Now before you think I found some miracle solution, let me tell you, I didn’t. He is now almost 5 and we still occasionally struggle at mealtime. But I do think, (crossing my fingers, knocking on wood, and praying ‘please Lord!’) that we have made it through the worst of it with him. If you have a child like this, hang in there. But here are a few things that seemed to work the best:
Simple Tips for Presenting Vegetables
- Keep the portions small and manageable. A small piece of lasagna cut up into bite size portions looks doable to a kid. If he can count the bites, then he can see that it will come to an end eventually.
- Bribe with bread. Yes, I know, bribery is bad. Bad. But something about a basket full of yummy bread sitting in the middle of the table will encourage anyone to eat. Especially me. But really, I would put some kind of bread on the table at dinner time and then tell him that he could have half a piece after he finished half of his meal. Or even a bite at a time. One bite of dinner, one bite of bread, etc… That saved us many times.
- Plan a fun activity for after dinner, like a movie or a game night, and talk about it before. Then say, “after you finish your dinner, you can join us.”
Tricks to Sneak in Those Hated Veggies
- Mix pureed veggies into soups and sauces. This is especially easy while I have a freezer full of pureed food for the baby. You can get quite a bit of pureed carrot into spaghetti sauce without anyone knowing. Shhh. Don’t tell my family they are eating baby food 😉
- Psych them out. Make them think the veggies are actually something special.
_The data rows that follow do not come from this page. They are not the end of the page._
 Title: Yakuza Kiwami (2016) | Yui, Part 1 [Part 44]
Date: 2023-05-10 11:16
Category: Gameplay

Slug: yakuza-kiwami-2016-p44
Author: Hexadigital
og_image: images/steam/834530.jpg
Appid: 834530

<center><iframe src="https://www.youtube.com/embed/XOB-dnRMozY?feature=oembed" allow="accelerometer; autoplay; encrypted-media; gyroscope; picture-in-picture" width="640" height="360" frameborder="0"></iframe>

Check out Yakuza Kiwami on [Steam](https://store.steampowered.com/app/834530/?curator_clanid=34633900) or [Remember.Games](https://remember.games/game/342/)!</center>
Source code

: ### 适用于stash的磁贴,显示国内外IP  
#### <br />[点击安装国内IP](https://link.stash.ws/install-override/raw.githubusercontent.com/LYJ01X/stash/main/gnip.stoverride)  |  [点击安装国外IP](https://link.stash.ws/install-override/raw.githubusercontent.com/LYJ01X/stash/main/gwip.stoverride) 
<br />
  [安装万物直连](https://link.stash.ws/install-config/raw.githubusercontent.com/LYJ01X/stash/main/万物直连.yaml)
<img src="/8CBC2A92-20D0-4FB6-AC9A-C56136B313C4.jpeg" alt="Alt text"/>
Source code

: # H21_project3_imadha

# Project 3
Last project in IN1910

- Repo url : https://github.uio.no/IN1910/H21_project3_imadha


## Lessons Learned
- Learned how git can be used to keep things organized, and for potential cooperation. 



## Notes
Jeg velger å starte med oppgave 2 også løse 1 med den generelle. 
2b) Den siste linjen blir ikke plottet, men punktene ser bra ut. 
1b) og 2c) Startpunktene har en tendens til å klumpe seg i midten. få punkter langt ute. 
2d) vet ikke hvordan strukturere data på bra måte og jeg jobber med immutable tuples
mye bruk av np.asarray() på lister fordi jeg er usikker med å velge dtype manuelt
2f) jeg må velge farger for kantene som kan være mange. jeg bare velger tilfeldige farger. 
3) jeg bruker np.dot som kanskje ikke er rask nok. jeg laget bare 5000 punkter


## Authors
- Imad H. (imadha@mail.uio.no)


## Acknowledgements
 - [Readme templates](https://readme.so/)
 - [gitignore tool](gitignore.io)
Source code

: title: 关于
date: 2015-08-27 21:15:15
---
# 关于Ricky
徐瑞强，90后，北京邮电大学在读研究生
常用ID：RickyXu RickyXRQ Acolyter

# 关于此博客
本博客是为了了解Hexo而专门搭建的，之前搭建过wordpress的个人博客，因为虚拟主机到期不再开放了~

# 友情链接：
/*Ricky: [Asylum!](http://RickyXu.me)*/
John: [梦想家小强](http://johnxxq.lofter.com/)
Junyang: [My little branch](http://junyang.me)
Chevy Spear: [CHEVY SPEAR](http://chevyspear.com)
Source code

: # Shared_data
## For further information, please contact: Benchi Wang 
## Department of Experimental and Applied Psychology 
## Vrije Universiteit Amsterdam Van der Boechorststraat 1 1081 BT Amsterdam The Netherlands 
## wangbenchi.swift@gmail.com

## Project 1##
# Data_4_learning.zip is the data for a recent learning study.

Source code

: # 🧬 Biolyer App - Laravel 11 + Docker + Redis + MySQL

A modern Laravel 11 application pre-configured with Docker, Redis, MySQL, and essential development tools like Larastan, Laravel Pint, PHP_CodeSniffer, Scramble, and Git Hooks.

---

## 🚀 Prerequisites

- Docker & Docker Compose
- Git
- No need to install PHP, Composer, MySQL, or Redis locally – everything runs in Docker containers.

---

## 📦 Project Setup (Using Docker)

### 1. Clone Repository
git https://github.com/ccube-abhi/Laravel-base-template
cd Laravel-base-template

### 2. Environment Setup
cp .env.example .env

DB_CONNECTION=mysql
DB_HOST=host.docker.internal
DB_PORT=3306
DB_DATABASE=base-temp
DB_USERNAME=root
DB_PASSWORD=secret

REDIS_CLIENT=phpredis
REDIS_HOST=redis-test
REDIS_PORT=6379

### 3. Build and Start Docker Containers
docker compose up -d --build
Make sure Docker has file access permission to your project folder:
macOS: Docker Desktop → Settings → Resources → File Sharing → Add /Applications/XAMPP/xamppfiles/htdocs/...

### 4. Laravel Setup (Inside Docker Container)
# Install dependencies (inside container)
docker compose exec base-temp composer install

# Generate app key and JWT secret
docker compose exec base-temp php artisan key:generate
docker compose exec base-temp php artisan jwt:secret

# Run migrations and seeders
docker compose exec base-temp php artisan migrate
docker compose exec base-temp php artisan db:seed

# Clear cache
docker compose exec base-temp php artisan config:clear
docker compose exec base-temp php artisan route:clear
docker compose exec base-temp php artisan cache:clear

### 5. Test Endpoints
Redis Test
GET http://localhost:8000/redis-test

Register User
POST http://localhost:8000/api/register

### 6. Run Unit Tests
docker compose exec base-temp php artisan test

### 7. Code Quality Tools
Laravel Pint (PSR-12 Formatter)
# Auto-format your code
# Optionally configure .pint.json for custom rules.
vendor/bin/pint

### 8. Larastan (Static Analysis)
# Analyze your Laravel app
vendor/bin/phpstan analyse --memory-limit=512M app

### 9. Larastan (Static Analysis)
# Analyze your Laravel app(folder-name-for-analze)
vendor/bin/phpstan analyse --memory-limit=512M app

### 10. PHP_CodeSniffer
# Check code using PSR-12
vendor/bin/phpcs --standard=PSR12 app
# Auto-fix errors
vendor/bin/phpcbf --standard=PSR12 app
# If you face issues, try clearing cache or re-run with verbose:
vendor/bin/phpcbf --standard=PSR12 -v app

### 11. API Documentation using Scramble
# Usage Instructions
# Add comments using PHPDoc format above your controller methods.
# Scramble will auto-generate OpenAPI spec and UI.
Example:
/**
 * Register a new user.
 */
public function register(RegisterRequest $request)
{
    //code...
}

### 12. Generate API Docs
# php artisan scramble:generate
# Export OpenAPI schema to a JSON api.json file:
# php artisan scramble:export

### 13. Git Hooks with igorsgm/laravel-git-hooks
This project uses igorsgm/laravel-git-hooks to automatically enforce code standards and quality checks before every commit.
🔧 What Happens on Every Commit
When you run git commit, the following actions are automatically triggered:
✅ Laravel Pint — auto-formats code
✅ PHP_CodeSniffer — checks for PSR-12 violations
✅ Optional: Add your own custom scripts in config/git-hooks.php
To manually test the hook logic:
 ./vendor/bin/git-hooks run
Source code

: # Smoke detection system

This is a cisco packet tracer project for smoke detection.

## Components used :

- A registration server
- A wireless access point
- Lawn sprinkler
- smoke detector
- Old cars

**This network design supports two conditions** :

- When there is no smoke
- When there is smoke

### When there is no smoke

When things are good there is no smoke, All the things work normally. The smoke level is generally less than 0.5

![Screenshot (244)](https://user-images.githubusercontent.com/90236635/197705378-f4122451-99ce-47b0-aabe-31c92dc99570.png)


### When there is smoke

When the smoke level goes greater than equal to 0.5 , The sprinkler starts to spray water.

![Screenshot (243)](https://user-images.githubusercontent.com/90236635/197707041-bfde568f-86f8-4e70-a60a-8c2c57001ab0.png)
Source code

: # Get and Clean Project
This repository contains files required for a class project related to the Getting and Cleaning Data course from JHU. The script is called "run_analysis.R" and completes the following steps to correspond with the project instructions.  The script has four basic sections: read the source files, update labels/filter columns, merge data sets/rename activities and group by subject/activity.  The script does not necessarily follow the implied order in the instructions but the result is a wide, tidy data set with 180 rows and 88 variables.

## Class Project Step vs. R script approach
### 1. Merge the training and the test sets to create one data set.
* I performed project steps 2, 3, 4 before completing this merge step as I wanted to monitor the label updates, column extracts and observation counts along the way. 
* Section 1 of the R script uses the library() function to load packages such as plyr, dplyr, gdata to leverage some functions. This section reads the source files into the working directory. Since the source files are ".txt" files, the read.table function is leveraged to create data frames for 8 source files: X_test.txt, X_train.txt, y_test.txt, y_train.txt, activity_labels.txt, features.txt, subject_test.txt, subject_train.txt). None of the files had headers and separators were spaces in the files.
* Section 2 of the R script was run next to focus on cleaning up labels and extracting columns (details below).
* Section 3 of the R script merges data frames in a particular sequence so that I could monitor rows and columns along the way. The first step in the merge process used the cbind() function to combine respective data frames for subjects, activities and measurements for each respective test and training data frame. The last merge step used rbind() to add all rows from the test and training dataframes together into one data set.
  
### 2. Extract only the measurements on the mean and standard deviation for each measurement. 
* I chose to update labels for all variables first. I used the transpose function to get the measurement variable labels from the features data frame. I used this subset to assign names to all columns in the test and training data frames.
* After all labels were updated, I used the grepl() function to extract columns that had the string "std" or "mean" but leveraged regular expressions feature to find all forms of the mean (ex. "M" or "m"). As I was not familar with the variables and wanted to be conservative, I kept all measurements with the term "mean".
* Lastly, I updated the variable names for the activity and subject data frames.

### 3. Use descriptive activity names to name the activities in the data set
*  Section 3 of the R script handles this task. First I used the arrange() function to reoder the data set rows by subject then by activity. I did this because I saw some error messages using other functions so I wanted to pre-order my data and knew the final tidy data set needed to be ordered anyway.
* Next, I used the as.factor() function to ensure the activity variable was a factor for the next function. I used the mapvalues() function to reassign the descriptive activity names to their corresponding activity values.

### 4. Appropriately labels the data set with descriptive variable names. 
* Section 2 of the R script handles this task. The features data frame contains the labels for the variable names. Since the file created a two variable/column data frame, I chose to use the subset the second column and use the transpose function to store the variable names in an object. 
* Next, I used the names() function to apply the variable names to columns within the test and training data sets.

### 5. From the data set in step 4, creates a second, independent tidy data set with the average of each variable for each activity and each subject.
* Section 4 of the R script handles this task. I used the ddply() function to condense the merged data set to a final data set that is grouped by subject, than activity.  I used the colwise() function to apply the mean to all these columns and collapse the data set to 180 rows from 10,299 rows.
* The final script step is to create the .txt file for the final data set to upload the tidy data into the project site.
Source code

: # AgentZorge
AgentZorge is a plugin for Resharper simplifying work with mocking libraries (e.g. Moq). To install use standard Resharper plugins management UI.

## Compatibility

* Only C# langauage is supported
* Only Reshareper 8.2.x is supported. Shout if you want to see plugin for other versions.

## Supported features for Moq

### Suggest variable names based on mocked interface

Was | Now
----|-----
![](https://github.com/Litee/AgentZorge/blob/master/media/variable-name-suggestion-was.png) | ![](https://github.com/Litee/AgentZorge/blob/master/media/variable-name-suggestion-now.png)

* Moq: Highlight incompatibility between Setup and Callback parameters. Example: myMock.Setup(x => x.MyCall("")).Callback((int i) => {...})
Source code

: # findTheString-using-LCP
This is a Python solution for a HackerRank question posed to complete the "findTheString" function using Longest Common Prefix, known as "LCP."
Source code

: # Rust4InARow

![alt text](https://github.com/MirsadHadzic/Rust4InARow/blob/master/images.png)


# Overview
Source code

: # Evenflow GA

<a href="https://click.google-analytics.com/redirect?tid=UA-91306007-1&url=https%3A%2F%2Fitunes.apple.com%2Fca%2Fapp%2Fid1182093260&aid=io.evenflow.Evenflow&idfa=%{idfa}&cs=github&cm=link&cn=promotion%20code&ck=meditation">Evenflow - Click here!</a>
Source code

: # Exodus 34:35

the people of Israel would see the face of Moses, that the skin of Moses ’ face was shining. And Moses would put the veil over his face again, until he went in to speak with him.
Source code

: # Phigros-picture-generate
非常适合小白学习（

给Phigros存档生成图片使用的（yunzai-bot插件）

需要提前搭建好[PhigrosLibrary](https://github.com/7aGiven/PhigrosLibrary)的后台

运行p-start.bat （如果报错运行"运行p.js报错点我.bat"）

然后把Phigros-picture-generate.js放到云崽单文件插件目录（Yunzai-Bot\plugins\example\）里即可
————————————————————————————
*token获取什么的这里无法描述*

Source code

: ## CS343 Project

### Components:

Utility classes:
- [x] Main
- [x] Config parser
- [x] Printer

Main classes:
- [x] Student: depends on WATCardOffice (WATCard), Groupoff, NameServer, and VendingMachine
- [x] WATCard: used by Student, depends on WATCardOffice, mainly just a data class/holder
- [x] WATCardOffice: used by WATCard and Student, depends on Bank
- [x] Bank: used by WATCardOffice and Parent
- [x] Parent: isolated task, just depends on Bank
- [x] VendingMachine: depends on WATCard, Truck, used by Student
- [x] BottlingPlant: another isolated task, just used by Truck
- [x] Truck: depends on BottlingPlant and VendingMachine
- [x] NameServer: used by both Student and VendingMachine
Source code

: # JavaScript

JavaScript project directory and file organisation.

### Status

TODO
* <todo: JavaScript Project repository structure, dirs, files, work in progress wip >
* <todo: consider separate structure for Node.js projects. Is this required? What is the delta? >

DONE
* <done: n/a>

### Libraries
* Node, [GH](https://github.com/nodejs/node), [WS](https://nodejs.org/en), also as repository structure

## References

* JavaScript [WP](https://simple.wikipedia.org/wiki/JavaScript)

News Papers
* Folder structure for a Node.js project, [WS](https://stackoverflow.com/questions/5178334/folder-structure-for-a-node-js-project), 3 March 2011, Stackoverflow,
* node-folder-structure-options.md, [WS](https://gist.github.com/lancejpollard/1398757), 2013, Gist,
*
Watch this:
There it sits. An innocent looking plate of chopped peppers.
Curious child walks into the room. “Can I have one?” Mom: “hmmm, I don’t know. Maybe just one.” Child: “How about one of each color?” Mom: “I suppose.”
Then, “Can I have just one more?” Mom: “I suppose.”
(This is the same picky almost 5 year old!)
And before you know it…
So how about you? Do you have help for picky eaters you can share? What are your strategies for dealing with picky eaters?
By Kendra. First published September 2011
I absolutely love your last scenario – complete with photos! Brilliant! The small portions are key, I think, at that age when you think they are going to starve themselves to death. Really, their little tummies are only as big as their balled fist. Tiny!
I have a youngest that will hold out for a poptart. Working on it! Love your bread and after dinner games.
I love your “trick” with the colorful peppers!
Amy Waters says
Sauce is always a plus. I mix up crazy sauces and she will eat less prefered items if dipped in sauce.
Sauce worked great with the older two. But that third boy, he doesn’t like any sauce. Not even ketchup!
Great ideas!! I have to do something. The only veggies they eat; carrotts (which thy are sick of), salad and greenbeans.
Oh I am so glad to meet a person who the whole if you won’t eat it for dinner you can have it for breakfast thing did not work! My oldest was horribly picky as a toddler and small child. But now as a teenager, he will at least try most of anything without me reminding me that he has to at least try a bite before he can eat the parts of the meal he likes, and most times he ends up going back for seconds of whatever he thought he would not like.